Problem description: Using the entries that follow, report the number of lines that include the string "DELETE", without any other text.

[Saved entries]
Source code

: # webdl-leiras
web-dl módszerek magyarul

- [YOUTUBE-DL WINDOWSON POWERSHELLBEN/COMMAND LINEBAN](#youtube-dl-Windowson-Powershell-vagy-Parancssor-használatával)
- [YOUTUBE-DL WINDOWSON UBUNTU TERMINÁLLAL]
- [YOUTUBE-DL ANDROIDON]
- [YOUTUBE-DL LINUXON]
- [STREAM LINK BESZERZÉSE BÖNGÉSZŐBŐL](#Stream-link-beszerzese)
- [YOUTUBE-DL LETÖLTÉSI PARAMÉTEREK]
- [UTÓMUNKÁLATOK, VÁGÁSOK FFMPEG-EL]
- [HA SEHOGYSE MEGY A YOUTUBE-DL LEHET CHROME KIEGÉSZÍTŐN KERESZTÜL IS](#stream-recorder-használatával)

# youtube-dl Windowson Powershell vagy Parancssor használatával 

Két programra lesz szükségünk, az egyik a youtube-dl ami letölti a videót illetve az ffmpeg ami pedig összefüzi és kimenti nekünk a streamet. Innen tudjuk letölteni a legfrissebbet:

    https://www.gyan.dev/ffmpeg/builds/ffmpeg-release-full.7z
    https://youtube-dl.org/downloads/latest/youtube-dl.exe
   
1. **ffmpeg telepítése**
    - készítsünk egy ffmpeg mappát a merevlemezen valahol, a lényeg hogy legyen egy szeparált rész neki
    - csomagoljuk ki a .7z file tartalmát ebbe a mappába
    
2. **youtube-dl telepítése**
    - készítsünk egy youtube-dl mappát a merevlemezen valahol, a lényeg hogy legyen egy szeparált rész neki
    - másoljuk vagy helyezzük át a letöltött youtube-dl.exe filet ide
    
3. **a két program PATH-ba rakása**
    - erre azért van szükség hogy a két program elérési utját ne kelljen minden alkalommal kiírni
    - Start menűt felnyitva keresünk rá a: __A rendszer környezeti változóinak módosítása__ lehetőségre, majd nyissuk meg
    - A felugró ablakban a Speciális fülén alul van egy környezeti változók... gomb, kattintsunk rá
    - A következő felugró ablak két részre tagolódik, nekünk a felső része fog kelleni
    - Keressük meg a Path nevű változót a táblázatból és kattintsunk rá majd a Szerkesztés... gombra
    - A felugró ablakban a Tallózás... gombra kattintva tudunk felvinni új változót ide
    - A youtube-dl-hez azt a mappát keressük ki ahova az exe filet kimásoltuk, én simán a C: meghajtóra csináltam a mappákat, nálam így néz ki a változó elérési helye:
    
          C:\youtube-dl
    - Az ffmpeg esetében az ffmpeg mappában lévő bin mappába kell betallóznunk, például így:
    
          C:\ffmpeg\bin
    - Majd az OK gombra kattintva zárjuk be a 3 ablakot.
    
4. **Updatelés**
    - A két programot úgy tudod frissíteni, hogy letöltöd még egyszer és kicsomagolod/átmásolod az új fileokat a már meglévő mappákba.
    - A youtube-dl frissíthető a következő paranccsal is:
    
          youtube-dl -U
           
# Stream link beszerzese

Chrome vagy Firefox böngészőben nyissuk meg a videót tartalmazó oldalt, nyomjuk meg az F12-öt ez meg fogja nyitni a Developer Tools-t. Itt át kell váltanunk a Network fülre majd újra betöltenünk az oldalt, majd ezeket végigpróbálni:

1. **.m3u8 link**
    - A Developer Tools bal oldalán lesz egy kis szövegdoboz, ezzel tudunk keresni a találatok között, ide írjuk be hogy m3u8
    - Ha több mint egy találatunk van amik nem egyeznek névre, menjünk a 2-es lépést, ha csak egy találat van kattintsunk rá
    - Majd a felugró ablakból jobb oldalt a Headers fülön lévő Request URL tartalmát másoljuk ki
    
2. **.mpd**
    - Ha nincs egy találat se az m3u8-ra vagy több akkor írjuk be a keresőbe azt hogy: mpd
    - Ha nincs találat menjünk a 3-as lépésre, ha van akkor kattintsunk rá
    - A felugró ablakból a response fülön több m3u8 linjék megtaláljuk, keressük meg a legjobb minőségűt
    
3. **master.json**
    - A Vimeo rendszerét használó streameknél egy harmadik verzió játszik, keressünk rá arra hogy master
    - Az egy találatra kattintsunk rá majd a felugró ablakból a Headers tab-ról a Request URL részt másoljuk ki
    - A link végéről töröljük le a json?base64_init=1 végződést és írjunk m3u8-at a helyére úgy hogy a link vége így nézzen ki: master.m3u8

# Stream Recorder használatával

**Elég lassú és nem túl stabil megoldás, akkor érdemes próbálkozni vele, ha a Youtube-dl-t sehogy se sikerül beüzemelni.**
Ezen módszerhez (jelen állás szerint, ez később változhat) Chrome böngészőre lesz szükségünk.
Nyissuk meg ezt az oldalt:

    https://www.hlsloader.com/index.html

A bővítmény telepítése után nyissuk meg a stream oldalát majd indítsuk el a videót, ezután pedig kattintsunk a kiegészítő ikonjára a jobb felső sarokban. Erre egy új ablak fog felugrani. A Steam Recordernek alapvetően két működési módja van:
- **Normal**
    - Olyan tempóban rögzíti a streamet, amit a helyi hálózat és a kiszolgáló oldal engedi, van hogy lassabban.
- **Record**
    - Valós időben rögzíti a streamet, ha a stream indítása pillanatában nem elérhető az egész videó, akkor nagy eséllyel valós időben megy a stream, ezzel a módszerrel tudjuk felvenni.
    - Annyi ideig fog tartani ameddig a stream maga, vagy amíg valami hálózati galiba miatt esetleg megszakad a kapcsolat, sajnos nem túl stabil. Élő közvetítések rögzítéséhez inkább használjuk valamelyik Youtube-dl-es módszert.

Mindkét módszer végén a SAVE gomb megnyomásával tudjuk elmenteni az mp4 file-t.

* * *

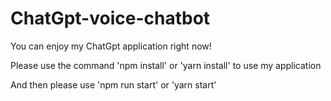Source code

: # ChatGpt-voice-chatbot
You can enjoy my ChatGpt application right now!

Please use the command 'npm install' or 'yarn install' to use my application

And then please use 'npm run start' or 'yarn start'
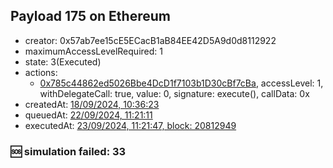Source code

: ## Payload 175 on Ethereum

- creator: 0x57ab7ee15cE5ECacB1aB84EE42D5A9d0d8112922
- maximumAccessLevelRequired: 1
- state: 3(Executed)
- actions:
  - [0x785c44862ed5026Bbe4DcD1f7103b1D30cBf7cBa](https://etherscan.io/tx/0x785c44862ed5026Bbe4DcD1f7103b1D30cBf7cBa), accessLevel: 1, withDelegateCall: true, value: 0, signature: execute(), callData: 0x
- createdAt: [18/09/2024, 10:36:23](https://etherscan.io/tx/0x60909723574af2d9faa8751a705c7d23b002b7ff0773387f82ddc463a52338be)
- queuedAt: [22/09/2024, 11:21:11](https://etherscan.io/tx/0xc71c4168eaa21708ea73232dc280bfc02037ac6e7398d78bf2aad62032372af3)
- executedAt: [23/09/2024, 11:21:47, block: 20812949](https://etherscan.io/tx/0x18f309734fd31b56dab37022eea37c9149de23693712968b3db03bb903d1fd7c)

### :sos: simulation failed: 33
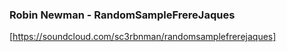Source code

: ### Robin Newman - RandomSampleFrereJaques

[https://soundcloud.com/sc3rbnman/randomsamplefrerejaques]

---

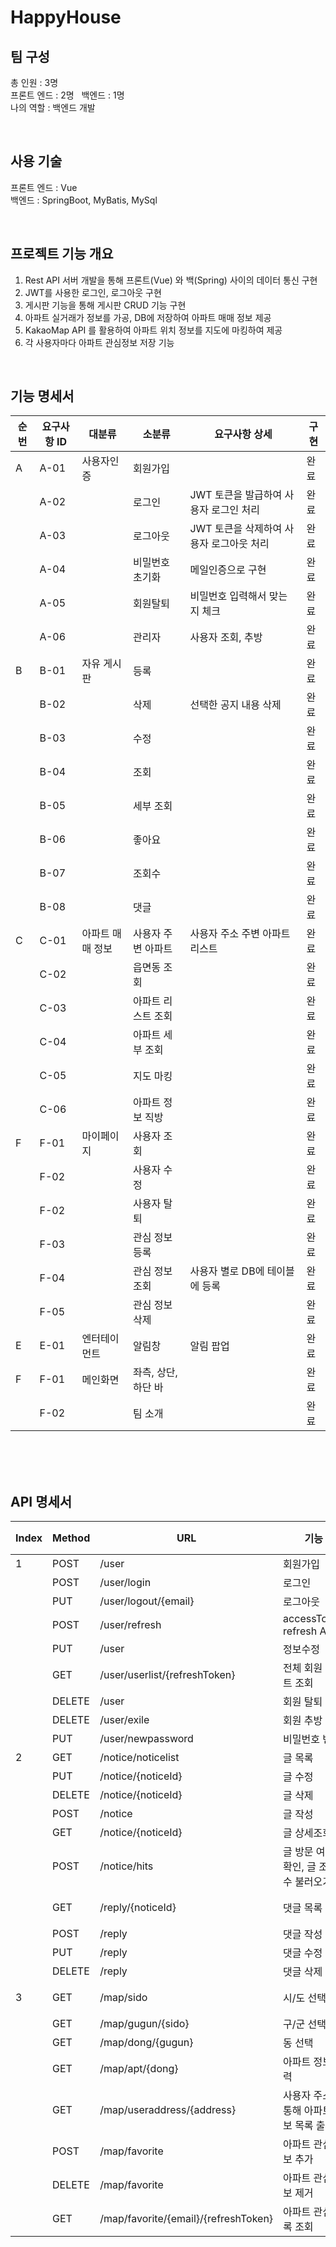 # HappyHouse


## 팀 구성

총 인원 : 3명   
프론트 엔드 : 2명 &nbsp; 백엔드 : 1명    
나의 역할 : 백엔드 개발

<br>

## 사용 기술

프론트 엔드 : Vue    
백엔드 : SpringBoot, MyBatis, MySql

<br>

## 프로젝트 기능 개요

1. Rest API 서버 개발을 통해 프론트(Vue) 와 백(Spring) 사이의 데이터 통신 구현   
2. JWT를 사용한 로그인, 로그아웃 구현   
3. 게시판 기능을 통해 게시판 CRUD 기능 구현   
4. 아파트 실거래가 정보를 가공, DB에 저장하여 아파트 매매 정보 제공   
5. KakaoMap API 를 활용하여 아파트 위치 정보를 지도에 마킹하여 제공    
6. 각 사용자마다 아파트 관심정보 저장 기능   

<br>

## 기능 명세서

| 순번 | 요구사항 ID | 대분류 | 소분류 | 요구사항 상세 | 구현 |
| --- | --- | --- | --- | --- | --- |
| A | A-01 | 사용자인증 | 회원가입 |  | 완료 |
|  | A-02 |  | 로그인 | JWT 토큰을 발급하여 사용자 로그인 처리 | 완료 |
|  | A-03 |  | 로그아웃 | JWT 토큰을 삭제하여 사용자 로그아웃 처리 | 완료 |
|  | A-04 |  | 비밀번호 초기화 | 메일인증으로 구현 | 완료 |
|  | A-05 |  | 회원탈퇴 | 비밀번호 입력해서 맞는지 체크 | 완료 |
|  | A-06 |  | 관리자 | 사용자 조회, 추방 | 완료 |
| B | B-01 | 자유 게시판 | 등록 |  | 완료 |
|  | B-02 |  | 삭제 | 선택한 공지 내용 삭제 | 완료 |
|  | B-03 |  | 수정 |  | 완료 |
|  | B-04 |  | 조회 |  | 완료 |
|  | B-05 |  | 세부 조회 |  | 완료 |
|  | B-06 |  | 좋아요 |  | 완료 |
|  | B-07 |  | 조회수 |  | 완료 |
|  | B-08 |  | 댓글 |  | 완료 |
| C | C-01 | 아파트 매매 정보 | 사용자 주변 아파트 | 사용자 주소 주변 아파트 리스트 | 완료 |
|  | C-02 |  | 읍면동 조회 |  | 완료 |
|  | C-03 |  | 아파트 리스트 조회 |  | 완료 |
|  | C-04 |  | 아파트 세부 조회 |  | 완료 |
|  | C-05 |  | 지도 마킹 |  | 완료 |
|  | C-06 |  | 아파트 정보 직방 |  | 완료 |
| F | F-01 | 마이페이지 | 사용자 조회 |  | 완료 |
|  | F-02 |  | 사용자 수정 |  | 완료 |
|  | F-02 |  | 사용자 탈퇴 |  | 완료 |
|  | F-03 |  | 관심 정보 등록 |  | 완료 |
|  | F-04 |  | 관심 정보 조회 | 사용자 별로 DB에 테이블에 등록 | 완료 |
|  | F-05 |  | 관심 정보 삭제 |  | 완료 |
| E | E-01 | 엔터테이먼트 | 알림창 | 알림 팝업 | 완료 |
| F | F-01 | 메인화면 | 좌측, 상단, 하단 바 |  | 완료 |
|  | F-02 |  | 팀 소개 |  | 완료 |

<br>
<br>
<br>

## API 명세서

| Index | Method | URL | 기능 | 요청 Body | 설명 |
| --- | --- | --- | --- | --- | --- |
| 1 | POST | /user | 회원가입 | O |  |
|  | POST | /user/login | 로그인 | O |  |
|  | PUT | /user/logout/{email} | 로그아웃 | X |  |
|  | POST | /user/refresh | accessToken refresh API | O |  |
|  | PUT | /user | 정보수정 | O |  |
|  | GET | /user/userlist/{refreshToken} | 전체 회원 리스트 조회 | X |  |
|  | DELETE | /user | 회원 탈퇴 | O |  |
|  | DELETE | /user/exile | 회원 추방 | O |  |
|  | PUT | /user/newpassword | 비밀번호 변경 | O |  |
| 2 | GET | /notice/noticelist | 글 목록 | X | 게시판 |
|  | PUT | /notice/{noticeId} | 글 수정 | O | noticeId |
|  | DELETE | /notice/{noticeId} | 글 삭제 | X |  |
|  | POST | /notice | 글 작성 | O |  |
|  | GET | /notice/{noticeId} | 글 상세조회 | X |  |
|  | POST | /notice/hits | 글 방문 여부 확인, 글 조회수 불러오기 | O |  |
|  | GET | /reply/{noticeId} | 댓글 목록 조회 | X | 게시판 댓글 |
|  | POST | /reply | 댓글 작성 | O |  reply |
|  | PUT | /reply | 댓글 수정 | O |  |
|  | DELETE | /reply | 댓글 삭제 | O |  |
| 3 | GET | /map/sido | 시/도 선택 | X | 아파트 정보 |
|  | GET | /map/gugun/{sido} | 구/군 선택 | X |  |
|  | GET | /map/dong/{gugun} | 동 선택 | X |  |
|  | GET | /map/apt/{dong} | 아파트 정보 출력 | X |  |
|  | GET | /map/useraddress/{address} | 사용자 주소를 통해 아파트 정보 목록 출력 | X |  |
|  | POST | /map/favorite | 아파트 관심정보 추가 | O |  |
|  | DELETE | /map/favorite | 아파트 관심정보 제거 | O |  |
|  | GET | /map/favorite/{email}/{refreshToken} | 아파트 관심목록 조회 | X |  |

Answer for the task: 5